• Aucun résultat trouvé

AUGMENTED ADRESSED MODEL DE CARAMAZZA, LAUDANNA, ROMANI (1988) Le modèle de Caramazza et col ne différencie pas les différents types de mots complexes.

Autrement dit, il rend compte des processus censés être impliqués dans la reconnaissance des mots complexes de façon globale. Ainsi, s'il a été principalement développé pour la modalité écrite, rien n'exclut selon les auteurs qu'il s'applique à la modalité auditive, tout comme le modèle de Taft & Forster. Il jette toutefois un nouveau regard sur le champ d'études s'intéressant à la reconnaissance des mots morphologiquement complexes. Il prévoit en effet deux voies d'analyse : une analytique et une globale (whole word). Il est donc moins extrême et permet ainsi de diminuer les désavantages des hypothèses privilégiant à l'extrême l'économie de stockage (Taft & Forster, 1975) ou de coût de traitement (nous le verrons plus

tard, Butterworth, 1983). C'est en ce sens qu'il est une source d'inspiration, explicite ou implicite, pour beaucoup de modèles actuels.

Plus précisément, selon Caramazza et al. (1988), les procédures de reconnaissance visuelle des mots complexes nécessitent l'intervention de deux niveaux de représentations (cf. Figure 2). Le premier niveau, celui des codes d'accès, contient deux types de représentations : celles codant la forme entière des mots complexes et celles se rapportant aux morphèmes qui les composent. Au deuxième niveau, celui des représentations du lexique proprement dit, les mots morphologiquement complexes ne sont représentés que sous un format décomposé (morphèmes + règles de combinaison).

forme phonologique unitaire

buffer phonologique de sortie racines affixes système sémantique PAROLE procédures de conversion graphèmes-phonèmes processus perceptifs accès

unitaire accèsmorphologique racines affixes procédures d'accès lexical lexique ortho- graphique d'entrée STIMULI VISUELS

Figure 2 : Modèle AAM de Caramazza et al. (extrait de Laudanna & Burani, 1985, p. 785).

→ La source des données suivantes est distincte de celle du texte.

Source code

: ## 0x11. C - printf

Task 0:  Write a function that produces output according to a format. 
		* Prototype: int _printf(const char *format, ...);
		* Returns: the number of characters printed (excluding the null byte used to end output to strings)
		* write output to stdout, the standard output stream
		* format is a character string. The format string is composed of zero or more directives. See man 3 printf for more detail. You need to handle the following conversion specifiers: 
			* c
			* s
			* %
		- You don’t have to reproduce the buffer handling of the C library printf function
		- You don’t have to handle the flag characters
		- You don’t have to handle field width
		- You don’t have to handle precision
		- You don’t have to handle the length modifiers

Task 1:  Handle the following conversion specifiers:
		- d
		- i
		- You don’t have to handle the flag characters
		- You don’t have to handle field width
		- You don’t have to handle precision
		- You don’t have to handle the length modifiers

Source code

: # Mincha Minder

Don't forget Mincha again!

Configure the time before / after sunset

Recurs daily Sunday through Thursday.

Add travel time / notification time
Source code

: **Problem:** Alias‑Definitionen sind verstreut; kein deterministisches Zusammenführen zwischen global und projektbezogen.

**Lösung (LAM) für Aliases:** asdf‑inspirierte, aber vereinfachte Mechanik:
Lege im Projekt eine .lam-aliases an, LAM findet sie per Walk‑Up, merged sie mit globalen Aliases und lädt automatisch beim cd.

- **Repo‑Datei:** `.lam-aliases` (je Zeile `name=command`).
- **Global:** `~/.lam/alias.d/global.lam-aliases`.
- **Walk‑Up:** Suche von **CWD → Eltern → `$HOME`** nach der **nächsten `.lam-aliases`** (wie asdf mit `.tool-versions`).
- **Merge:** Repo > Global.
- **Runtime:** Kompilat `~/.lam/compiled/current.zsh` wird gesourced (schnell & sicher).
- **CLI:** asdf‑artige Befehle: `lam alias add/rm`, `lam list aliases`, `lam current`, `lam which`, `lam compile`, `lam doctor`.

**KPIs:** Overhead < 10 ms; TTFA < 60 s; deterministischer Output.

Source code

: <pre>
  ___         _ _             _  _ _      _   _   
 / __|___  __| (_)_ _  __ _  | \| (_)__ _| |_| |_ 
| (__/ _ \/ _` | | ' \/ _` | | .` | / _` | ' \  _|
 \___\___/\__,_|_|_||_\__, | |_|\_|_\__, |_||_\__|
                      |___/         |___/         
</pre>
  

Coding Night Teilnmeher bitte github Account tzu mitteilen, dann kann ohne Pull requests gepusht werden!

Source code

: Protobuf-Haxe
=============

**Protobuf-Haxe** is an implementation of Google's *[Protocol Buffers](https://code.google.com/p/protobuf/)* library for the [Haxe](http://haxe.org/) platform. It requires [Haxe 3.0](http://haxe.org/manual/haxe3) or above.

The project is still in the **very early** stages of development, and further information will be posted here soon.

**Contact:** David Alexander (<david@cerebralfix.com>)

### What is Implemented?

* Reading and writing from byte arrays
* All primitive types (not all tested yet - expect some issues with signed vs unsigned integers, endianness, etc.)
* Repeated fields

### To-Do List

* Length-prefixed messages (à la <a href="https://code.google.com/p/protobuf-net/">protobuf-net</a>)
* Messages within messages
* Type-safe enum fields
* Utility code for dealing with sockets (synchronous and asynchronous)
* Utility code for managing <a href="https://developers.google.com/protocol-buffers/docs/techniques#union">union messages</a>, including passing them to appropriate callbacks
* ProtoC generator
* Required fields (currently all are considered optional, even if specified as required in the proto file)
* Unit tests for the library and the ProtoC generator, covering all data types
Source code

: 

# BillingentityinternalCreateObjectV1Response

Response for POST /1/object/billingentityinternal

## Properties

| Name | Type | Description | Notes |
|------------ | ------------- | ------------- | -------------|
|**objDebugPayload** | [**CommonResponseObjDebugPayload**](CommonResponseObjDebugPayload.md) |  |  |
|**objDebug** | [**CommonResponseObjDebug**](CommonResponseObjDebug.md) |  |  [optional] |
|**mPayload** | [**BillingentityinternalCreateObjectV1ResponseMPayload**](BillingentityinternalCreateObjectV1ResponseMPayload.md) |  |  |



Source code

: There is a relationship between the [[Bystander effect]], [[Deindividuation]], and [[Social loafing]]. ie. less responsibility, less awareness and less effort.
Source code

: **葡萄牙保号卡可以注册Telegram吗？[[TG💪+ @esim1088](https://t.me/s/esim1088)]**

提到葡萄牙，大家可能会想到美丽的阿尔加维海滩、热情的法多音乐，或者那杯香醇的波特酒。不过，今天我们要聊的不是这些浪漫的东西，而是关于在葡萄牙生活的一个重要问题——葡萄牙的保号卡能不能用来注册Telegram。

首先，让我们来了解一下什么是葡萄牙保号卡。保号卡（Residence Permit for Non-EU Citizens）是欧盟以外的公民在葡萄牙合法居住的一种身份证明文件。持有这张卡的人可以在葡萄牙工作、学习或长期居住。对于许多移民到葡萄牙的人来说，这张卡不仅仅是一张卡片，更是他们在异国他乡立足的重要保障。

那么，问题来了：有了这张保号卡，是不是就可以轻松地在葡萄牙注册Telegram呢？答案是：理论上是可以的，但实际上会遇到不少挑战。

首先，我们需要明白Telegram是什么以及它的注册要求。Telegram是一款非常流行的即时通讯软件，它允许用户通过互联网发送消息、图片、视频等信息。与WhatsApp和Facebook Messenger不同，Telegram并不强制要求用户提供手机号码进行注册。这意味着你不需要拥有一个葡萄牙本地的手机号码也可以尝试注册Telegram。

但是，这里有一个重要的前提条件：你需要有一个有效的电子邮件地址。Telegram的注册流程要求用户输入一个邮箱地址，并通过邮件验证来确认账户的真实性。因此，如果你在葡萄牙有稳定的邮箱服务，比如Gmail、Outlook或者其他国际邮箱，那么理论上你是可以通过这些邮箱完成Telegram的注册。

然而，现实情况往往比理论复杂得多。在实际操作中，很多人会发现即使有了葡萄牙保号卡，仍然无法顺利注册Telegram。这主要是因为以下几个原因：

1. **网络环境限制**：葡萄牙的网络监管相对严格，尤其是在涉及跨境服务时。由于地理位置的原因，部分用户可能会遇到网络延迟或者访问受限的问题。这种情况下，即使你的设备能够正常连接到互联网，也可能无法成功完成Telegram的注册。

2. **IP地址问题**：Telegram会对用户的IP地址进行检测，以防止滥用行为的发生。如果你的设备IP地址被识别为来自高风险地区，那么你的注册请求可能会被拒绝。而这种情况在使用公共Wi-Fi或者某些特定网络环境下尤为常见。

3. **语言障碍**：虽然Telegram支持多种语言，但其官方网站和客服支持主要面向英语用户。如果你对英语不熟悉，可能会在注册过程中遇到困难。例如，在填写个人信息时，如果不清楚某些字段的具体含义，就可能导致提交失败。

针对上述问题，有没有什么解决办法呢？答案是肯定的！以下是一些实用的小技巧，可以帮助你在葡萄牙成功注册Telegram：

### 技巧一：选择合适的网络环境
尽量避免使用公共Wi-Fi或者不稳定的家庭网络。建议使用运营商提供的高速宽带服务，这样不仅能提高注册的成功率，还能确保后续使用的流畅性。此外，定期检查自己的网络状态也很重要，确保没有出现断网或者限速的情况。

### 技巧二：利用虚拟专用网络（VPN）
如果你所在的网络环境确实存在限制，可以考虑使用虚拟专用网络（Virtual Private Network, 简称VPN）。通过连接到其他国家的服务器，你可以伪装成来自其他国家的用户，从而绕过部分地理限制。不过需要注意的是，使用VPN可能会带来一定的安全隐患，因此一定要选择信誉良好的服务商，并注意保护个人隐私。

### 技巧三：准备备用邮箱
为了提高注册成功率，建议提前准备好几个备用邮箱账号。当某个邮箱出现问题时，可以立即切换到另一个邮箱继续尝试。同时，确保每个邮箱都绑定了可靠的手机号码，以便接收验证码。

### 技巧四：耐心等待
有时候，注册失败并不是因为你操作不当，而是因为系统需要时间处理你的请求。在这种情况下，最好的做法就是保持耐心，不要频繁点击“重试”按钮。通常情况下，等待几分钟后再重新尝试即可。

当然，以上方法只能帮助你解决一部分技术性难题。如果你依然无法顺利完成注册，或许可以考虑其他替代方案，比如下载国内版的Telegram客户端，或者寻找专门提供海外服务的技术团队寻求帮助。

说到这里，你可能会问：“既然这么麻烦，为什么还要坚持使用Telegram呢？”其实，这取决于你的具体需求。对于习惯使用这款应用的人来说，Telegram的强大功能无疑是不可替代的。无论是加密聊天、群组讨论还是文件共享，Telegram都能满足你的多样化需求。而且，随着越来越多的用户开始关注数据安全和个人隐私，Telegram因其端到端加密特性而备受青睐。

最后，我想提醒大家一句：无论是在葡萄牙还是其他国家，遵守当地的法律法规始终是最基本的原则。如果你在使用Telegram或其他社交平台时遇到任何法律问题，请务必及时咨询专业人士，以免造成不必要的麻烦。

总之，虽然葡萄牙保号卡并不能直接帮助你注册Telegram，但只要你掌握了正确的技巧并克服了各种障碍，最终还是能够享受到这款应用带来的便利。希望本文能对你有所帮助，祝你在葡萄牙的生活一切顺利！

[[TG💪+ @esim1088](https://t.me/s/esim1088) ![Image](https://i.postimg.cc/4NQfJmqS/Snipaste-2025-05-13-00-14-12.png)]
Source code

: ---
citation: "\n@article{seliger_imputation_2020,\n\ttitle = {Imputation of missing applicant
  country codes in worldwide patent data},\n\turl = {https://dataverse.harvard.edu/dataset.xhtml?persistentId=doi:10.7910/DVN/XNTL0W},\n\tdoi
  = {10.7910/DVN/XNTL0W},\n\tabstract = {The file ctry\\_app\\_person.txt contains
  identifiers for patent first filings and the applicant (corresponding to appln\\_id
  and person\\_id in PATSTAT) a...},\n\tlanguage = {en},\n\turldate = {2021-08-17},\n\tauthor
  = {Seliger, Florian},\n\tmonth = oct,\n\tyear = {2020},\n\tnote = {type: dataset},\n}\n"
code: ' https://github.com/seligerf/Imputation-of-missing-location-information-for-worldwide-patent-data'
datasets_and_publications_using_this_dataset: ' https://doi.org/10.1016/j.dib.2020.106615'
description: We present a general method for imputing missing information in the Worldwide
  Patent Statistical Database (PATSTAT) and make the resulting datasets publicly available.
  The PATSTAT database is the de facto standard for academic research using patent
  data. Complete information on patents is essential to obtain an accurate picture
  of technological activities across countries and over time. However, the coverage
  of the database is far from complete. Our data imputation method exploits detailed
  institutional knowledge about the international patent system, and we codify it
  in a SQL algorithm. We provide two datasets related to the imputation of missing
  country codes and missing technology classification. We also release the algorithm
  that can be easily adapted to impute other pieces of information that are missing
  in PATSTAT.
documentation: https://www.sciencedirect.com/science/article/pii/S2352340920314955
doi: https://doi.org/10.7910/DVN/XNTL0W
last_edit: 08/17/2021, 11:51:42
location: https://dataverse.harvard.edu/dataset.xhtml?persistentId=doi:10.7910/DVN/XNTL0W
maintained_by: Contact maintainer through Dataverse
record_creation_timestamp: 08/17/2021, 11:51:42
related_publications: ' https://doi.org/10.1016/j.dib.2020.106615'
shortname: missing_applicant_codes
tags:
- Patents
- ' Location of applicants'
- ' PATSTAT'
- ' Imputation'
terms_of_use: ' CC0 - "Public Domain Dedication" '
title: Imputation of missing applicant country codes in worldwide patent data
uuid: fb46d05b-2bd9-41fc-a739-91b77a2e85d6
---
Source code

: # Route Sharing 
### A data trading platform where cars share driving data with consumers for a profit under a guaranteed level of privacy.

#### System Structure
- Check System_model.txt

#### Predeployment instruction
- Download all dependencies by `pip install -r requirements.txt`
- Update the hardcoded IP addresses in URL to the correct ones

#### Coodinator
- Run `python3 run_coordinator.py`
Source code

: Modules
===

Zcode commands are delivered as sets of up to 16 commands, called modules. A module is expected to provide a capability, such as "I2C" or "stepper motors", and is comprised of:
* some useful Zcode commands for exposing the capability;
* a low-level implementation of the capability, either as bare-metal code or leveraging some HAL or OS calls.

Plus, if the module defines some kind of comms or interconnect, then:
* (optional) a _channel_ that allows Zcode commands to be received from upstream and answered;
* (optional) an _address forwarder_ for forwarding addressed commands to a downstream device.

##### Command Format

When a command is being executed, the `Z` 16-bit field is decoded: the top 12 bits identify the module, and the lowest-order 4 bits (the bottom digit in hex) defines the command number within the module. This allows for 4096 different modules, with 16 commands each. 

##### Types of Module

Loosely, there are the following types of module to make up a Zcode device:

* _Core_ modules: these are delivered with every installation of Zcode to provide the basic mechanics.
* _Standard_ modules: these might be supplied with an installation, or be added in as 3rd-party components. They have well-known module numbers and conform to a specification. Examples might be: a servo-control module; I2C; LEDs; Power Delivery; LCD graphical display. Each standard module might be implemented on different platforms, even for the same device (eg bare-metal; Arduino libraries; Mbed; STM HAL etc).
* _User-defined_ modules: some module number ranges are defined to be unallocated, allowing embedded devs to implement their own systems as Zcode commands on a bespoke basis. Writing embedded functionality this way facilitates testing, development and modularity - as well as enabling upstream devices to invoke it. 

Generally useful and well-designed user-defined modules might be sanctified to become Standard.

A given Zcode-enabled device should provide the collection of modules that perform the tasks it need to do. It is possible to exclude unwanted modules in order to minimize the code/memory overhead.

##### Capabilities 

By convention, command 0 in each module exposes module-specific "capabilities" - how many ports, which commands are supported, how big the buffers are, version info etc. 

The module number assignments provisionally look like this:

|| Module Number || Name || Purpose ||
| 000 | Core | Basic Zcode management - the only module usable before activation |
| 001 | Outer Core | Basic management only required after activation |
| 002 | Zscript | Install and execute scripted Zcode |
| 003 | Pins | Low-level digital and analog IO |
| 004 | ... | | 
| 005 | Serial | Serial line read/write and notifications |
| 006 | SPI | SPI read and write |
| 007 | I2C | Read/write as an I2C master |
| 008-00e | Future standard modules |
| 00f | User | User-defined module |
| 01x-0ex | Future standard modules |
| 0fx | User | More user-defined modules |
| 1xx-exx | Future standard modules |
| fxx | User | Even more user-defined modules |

Selon la structure du modèle, deux procédures d'accès distinctes, bien qu'opérant en parallèle, doivent être postulées - l'une s'appuyant sur les représentations unitaires des mots complexes, l'autre employant les représentations morphémiques (cf. Figure 2). Ainsi, chaque item lexical complexe active la représentation

codant sa forme entière et celles associées à chaque morphème qu'il renferme. Le code d'accès qui atteint le plus rapidement un seuil d'activation prédéfini est celui qui active les représentations du lexique proprement dit. Les auteurs considèrent que les procédures impliquant les représentations morphémiques sont plus lentes que celles se fondant sur les représentations unitaires ; ce serait donc ces dernières qui contribueraient, en général, à l'activation des représentations du lexique proprement dit. En d'autres termes, la procédure d'accès unitaire serait adaptée à toutes les formes connues de l'usager, tandis que la procédure d'accès morphémique permettrait de rendre compte de l'habileté du locuteur à interpréter des formes complexes jamais rencontrées.

1. EXPLICATION DES EFFETS

1.1. EFFET DE LA STRUCTURE MORPHOLOGIQUE DES NON-MOTS

Laudanna, Badecker & Caramazza (1989, 1992) proposent que les non-mots qui ne sont composés d'aucun segment similaire à un morphème (suivant l'exemple précédent, tésoisse) peuvent être rejetés très rapidement, aucune représentation lexicale n'étant activée. Lorsque les mots sont partiellement ou entièrement analysables morphologiquement, la décision ne peut être prononcée que plus tardivement. Plus précisément, lorsque les non-mots sont partiellement analysables (tésoif ou désoisse), seul le fragment morphémique qu'ils renferment (ici dé- ou soif) active, au niveau des codes d'accès, la forme qui lui correspond. La partie restante - non-morphémique (ici té- ou soisse) - ne peut bien évidemment pas activer de code d'entrée. Ces items seraient donc reconnus comme étant des non-mots lorsque les procédures d'accès opèrent. Lorsque les non-mots contiennent deux segments morphémiques (désoif), la décision ne peut être prise qu'à une étape encore plus tardive du traitement, c'est-à- dire, au niveau de lexique proprement dit. La combinaison des deux codes d'accès précédemment activés y est évaluée. Comme la combinaison de ces deux représentations morphémiques n'est pas attestée, l'item présenté est considéré comme un non-mot. Selon ce

point de vue, aucune différence significative entre les types de non-mots partiellement analysables (les non-mots contenant un préfixe et une non-racine ainsi que les non-mots contenant un non-préfixe et une racine) ne devrait apparaître.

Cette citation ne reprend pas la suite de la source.